* Assignment
An exact reproduction of the lines from the one with "By following these" to the end of the data below is required. No other lines may be included.

(Source texts of formatted documents)

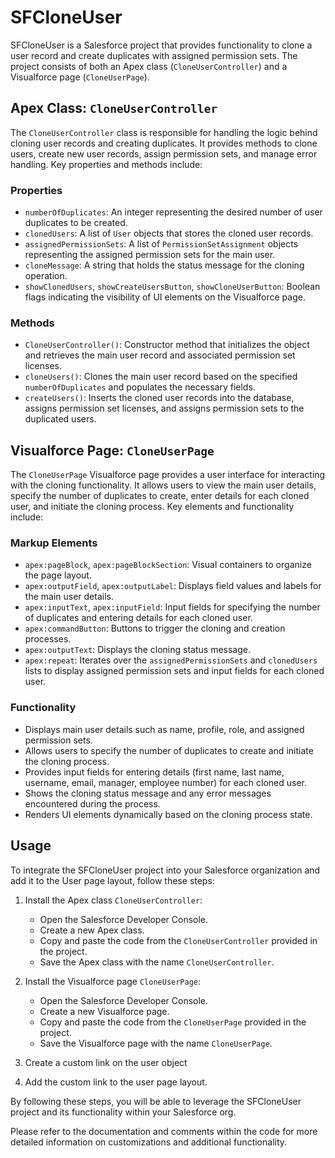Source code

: # SFCloneUser 

SFCloneUser is a Salesforce project that provides functionality to clone a user record and create duplicates with assigned permission sets. The project consists of both an Apex class (`CloneUserController`) and a Visualforce page (`CloneUserPage`).

## Apex Class: `CloneUserController`

The `CloneUserController` class is responsible for handling the logic behind cloning user records and creating duplicates. It provides methods to clone users, create new user records, assign permission sets, and manage error handling. Key properties and methods include:

### Properties
- `numberOfDuplicates`: An integer representing the desired number of user duplicates to be created.
- `clonedUsers`: A list of `User` objects that stores the cloned user records.
- `assignedPermissionSets`: A list of `PermissionSetAssignment` objects representing the assigned permission sets for the main user.
- `cloneMessage`: A string that holds the status message for the cloning operation.
- `showClonedUsers`, `showCreateUsersButton`, `showCloneUserButton`: Boolean flags indicating the visibility of UI elements on the Visualforce page.

### Methods
- `CloneUserController()`: Constructor method that initializes the object and retrieves the main user record and associated permission set licenses.
- `cloneUsers()`: Clones the main user record based on the specified `numberOfDuplicates` and populates the necessary fields.
- `createUsers()`: Inserts the cloned user records into the database, assigns permission set licenses, and assigns permission sets to the duplicated users.

## Visualforce Page: `CloneUserPage`

The `CloneUserPage` Visualforce page provides a user interface for interacting with the cloning functionality. It allows users to view the main user details, specify the number of duplicates to create, enter details for each cloned user, and initiate the cloning process. Key elements and functionality include:

### Markup Elements
- `apex:pageBlock`, `apex:pageBlockSection`: Visual containers to organize the page layout.
- `apex:outputField`, `apex:outputLabel`: Displays field values and labels for the main user details.
- `apex:inputText`, `apex:inputField`: Input fields for specifying the number of duplicates and entering details for each cloned user.
- `apex:commandButton`: Buttons to trigger the cloning and creation processes.
- `apex:outputText`: Displays the cloning status message.
- `apex:repeat`: Iterates over the `assignedPermissionSets` and `clonedUsers` lists to display assigned permission sets and input fields for each cloned user.

### Functionality
- Displays main user details such as name, profile, role, and assigned permission sets.
- Allows users to specify the number of duplicates to create and initiate the cloning process.
- Provides input fields for entering details (first name, last name, username, email, manager, employee number) for each cloned user.
- Shows the cloning status message and any error messages encountered during the process.
- Renders UI elements dynamically based on the cloning process state.


## Usage

To integrate the SFCloneUser project into your Salesforce organization and add it to the User page layout, follow these steps:

1. Install the Apex class `CloneUserController`:
   - Open the Salesforce Developer Console.
   - Create a new Apex class.
   - Copy and paste the code from the `CloneUserController` provided in the project.
   - Save the Apex class with the name `CloneUserController`.

2. Install the Visualforce page `CloneUserPage`:
   - Open the Salesforce Developer Console.
   - Create a new Visualforce page.
   - Copy and paste the code from the `CloneUserPage` provided in the project.
   - Save the Visualforce page with the name `CloneUserPage`.

3. Create a custom link on the user object

4. Add the custom link to the user page layout.

By following these steps, you will be able to leverage the SFCloneUser project and its functionality within your Salesforce org.

Please refer to the documentation and comments within the code for more detailed information on customizations and additional functionality.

* Task output
By following these steps, you will be able to leverage the SFCloneUser project and its functionality within your Salesforce org.

Please refer to the documentation and comments within the code for more detailed information on customizations and additional functionality.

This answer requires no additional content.